WHAT YOU ARE ASKED TO DO:
Of the entries below, restate word for word only the section that runs from the line with "## Available Documentation" to the line with "项目是否用到了线程池？怎么用的？常用参数有哪些？", counting both ends.

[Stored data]
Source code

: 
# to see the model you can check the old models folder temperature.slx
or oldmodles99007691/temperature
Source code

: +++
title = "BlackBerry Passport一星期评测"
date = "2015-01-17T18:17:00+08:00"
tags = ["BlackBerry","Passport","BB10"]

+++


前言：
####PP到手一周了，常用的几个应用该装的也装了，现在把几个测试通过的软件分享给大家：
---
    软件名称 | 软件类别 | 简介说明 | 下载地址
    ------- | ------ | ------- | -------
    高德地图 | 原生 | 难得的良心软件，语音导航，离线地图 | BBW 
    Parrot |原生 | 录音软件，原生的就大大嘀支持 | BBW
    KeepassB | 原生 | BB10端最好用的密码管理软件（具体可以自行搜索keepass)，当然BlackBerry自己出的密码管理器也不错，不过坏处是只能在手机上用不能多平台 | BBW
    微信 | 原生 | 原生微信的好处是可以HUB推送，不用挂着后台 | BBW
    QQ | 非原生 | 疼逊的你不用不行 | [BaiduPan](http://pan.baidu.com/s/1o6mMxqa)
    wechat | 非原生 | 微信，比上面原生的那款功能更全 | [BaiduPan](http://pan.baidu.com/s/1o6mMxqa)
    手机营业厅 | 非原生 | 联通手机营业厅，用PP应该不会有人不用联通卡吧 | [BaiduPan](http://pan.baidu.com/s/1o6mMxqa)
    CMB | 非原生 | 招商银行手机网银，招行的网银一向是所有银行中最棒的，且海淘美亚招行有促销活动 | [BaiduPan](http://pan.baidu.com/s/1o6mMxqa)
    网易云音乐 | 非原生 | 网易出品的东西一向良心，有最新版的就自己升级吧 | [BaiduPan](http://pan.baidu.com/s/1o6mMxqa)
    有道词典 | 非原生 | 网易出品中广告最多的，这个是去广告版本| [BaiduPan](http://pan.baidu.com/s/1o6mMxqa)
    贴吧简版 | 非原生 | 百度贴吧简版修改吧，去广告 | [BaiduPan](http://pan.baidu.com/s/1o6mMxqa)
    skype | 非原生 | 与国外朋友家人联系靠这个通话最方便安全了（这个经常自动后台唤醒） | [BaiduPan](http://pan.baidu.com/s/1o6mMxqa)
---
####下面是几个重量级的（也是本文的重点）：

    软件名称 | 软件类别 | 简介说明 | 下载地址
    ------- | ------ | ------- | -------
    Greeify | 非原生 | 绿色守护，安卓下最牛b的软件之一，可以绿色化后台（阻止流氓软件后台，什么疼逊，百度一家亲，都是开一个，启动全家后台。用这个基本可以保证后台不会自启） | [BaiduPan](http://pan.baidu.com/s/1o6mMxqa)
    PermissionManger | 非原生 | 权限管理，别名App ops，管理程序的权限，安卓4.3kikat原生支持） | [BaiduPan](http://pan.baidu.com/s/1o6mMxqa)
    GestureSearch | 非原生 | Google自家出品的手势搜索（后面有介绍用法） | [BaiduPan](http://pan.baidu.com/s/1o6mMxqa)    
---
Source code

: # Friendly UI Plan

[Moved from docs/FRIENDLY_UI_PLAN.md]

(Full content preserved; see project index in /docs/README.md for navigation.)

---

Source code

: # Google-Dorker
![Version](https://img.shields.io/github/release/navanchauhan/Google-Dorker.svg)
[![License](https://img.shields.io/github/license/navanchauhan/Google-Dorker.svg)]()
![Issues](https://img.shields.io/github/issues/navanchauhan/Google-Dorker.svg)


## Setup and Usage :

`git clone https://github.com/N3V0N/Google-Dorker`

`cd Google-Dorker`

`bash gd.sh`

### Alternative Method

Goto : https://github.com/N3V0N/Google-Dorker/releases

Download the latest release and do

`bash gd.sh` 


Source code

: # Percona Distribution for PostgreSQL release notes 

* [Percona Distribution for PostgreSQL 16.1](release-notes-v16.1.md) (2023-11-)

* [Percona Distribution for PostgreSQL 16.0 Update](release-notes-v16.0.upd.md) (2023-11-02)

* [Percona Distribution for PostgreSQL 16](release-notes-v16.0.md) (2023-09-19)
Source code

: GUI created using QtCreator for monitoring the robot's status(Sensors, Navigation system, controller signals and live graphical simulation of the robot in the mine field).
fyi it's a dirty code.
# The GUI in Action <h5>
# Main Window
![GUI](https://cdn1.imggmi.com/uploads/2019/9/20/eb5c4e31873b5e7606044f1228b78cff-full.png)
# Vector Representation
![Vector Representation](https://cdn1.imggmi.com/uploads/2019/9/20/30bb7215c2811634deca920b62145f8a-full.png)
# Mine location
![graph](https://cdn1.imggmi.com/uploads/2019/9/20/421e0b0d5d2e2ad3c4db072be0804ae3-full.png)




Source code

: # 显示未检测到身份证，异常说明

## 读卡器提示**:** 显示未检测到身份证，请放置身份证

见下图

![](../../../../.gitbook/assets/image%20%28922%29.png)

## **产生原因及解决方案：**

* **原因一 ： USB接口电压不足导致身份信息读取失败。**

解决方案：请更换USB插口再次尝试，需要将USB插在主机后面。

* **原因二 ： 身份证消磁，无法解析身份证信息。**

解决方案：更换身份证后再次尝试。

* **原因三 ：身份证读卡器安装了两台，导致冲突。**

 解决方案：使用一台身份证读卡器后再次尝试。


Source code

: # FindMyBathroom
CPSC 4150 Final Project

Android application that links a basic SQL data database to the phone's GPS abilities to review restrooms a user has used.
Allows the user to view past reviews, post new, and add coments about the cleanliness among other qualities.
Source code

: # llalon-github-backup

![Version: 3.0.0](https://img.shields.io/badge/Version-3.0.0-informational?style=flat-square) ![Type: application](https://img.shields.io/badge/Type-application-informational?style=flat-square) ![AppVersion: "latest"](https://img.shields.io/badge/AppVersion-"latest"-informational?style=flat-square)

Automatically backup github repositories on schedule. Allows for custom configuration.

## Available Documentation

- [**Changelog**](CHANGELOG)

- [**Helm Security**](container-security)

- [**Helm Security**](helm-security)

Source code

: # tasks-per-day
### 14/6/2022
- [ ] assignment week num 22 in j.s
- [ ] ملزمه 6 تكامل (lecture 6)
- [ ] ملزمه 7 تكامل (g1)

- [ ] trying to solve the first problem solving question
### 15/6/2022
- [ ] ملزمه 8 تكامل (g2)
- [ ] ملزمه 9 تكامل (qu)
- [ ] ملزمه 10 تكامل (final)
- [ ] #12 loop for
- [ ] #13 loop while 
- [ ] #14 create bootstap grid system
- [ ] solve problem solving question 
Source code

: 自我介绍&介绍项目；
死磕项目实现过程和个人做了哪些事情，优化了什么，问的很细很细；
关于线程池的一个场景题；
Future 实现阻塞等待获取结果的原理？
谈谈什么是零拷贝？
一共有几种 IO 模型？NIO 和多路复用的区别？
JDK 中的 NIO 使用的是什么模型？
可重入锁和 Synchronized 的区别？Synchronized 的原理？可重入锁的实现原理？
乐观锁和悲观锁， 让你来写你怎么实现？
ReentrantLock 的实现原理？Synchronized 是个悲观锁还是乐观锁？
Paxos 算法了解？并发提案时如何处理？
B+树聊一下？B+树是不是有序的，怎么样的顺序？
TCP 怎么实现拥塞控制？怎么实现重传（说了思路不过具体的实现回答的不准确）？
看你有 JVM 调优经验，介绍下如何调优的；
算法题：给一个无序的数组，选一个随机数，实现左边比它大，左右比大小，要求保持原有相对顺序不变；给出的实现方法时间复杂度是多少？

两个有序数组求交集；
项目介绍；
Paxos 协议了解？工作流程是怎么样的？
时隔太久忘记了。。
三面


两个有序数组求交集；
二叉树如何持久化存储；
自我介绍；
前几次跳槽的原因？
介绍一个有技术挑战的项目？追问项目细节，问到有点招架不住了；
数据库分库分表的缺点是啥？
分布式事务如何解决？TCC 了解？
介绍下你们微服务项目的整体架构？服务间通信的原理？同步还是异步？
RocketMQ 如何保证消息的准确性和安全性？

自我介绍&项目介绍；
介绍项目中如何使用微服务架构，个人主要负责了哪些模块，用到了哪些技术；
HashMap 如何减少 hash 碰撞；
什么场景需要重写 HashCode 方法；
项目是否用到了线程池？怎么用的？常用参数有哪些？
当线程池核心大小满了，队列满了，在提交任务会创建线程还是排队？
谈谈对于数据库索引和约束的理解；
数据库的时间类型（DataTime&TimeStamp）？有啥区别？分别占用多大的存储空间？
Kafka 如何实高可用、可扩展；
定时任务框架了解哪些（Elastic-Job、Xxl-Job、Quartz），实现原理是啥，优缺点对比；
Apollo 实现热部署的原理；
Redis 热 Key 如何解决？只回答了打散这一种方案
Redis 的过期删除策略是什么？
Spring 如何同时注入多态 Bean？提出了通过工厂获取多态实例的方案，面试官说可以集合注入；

SOLUTION TO THIS PROBLEM:
## Available Documentation

- [**Changelog**](CHANGELOG)

- [**Helm Security**](container-security)

- [**Helm Security**](helm-security)

Source code

: # tasks-per-day
### 14/6/2022
- [ ] assignment week num 22 in j.s
- [ ] ملزمه 6 تكامل (lecture 6)
- [ ] ملزمه 7 تكامل (g1)

- [ ] trying to solve the first problem solving question
### 15/6/2022
- [ ] ملزمه 8 تكامل (g2)
- [ ] ملزمه 9 تكامل (qu)
- [ ] ملزمه 10 تكامل (final)
- [ ] #12 loop for
- [ ] #13 loop while 
- [ ] #14 create bootstap grid system
- [ ] solve problem solving question 
Source code

: 自我介绍&介绍项目；
死磕项目实现过程和个人做了哪些事情，优化了什么，问的很细很细；
关于线程池的一个场景题；
Future 实现阻塞等待获取结果的原理？
谈谈什么是零拷贝？
一共有几种 IO 模型？NIO 和多路复用的区别？
JDK 中的 NIO 使用的是什么模型？
可重入锁和 Synchronized 的区别？Synchronized 的原理？可重入锁的实现原理？
乐观锁和悲观锁， 让你来写你怎么实现？
ReentrantLock 的实现原理？Synchronized 是个悲观锁还是乐观锁？
Paxos 算法了解？并发提案时如何处理？
B+树聊一下？B+树是不是有序的，怎么样的顺序？
TCP 怎么实现拥塞控制？怎么实现重传（说了思路不过具体的实现回答的不准确）？
看你有 JVM 调优经验，介绍下如何调优的；
算法题：给一个无序的数组，选一个随机数，实现左边比它大，左右比大小，要求保持原有相对顺序不变；给出的实现方法时间复杂度是多少？

两个有序数组求交集；
项目介绍；
Paxos 协议了解？工作流程是怎么样的？
时隔太久忘记了。。
三面


两个有序数组求交集；
二叉树如何持久化存储；
自我介绍；
前几次跳槽的原因？
介绍一个有技术挑战的项目？追问项目细节，问到有点招架不住了；
数据库分库分表的缺点是啥？
分布式事务如何解决？TCC 了解？
介绍下你们微服务项目的整体架构？服务间通信的原理？同步还是异步？
RocketMQ 如何保证消息的准确性和安全性？

自我介绍&项目介绍；
介绍项目中如何使用微服务架构，个人主要负责了哪些模块，用到了哪些技术；
HashMap 如何减少 hash 碰撞；
什么场景需要重写 HashCode 方法；
项目是否用到了线程池？怎么用的？常用参数有哪些？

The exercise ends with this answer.